PROBLEM REQUIREMENTS
Your task is to show every line in the listing below that includes "looking".

-- -- --

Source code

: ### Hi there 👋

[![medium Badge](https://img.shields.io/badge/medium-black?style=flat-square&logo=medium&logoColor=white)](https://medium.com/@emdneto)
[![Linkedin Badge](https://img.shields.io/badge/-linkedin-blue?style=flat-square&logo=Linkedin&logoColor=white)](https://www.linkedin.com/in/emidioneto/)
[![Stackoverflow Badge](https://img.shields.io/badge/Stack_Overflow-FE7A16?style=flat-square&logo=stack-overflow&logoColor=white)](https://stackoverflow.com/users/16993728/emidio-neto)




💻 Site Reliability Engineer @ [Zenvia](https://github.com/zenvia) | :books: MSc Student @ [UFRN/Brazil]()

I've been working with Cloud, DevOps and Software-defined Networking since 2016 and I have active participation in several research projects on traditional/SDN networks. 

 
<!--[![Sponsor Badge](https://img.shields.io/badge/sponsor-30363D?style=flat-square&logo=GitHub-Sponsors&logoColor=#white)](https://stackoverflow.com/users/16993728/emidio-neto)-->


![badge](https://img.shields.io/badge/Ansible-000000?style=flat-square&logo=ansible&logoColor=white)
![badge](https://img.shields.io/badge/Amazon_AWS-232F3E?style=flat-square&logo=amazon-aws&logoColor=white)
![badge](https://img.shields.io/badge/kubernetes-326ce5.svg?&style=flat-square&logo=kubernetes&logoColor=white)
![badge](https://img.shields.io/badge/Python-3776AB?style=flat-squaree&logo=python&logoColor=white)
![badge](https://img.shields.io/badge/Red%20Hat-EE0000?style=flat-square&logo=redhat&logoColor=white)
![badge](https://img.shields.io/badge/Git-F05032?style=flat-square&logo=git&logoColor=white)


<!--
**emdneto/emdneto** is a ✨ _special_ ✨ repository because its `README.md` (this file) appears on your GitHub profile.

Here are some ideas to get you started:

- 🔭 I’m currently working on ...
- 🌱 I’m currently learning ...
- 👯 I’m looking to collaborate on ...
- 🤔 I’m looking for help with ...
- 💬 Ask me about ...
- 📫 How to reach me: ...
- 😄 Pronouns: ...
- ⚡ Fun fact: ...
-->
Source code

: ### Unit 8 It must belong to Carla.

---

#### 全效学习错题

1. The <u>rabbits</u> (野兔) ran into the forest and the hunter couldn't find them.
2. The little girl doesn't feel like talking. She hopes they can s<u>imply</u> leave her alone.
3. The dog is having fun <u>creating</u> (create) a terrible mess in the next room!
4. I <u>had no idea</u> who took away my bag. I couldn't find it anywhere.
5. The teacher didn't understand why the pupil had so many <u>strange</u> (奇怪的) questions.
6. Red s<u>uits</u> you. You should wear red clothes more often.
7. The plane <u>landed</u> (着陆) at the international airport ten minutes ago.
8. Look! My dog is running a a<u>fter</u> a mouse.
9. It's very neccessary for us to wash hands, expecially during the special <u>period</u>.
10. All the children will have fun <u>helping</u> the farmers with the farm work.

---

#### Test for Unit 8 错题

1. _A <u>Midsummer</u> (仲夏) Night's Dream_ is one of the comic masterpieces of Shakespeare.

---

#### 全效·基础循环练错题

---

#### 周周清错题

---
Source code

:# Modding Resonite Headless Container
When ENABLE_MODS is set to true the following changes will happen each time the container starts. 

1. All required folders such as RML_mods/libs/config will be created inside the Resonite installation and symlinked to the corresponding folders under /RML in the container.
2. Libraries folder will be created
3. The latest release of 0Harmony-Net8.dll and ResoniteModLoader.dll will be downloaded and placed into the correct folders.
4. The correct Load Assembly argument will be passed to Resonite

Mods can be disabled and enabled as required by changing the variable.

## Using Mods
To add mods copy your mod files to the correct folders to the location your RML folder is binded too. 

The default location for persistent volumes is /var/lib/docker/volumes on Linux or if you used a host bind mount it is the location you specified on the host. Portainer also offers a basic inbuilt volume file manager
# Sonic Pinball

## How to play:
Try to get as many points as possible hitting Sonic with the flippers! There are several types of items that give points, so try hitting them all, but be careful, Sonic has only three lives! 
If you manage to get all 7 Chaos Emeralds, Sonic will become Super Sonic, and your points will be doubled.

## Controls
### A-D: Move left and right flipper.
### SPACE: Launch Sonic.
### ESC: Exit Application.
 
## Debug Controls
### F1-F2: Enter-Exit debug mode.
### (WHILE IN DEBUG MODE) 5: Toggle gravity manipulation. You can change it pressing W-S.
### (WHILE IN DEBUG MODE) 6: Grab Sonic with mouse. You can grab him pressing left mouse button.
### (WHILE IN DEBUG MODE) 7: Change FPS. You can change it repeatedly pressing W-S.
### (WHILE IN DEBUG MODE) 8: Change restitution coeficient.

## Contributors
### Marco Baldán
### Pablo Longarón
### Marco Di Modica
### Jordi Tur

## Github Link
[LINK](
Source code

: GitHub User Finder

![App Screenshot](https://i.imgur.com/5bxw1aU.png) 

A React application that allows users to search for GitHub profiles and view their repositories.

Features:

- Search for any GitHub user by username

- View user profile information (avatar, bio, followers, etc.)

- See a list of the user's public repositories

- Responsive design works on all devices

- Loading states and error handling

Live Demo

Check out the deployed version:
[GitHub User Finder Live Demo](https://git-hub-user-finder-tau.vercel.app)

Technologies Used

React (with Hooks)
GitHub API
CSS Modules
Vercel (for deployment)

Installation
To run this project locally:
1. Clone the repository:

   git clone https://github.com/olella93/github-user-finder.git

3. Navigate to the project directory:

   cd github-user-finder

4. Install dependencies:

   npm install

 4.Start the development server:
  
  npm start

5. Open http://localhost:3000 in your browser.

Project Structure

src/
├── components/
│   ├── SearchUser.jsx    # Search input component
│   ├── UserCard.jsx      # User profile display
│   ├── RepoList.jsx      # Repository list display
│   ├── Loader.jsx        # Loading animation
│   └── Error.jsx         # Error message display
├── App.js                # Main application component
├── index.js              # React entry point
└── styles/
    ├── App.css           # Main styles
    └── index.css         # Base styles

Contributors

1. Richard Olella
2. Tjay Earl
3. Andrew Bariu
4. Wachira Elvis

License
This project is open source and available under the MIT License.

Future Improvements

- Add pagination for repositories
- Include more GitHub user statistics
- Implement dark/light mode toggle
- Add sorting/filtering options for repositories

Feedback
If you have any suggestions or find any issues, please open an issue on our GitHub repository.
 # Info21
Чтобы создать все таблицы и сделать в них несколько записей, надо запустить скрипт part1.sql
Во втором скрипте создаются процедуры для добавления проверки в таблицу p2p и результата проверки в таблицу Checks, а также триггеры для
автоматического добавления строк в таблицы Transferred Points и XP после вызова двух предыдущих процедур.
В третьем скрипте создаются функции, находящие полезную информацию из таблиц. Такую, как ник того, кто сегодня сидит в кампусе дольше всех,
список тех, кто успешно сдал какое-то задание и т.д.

-- -- --

FINAL ANSWER
- 👯 I’m looking to collaborate on ...
- 🤔 I’m looking for help with ...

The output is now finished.